- Talks to be held 'in the near future,' State Department official says
- South Korea, Japan and the United States are to participate
Representatives of South Korea, Japan and the United States will meet "in the near future" to discuss North Korea, a U.S. State Department official told reporters Friday in Tokyo at the Ministry of Foreign Affairs.
"I think we've agreed that we'll be holding a meeting in the near future," said Kurt M. Campbell, assistant secretary, Bureau of East Asian and Pacific Affairs, according to a transcript of his remarks on the State Department website. "I think the exact date, we are still coordinating among our partners."
Campbell is on a trip through Asia that comes after the death last month of North Korean leader Kim Jong Il and his replacement at the country's helm by his son Kim Jong Un.

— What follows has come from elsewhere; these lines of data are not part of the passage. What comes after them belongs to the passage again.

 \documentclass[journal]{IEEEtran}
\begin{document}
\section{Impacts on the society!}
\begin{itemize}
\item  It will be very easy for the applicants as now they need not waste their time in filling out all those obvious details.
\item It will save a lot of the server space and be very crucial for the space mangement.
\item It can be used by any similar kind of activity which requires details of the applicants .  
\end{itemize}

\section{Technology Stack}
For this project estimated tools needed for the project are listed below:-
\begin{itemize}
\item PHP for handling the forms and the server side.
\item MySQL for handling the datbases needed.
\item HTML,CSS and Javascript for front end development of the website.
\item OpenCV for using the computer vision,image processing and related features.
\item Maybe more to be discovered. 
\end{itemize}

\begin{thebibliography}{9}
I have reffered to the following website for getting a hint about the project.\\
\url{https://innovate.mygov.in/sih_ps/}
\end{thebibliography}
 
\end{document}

Relations on the Korean peninsula have been tense since Kim's death fueled doubts about the secretive regime's stability and future direction.
On Thursday, South Korean Foreign Minister Kim Sung-Hwan said his country is "open to dialogue" with the new North Korean leadership, despite harsh recent comments from Pyongyang.
Kim told reporters not to read too much into North Korea's recent statement that it would never negotiate with the "Lee Myung Bak group of traitors," a reference to the South Korean president.
Kim said he did not know how much influence Kim Jong Un had in his own country, underlining once again how little is known about the new North Korean leader.
The United States currently has about 28,500 military personnel stationed in South Korea, which North Korea claims is the main impediment to reunification of the Korean people. The United States fought on the side of the South during the 1950-53 war and keeps troops in country as a deterrent against the North.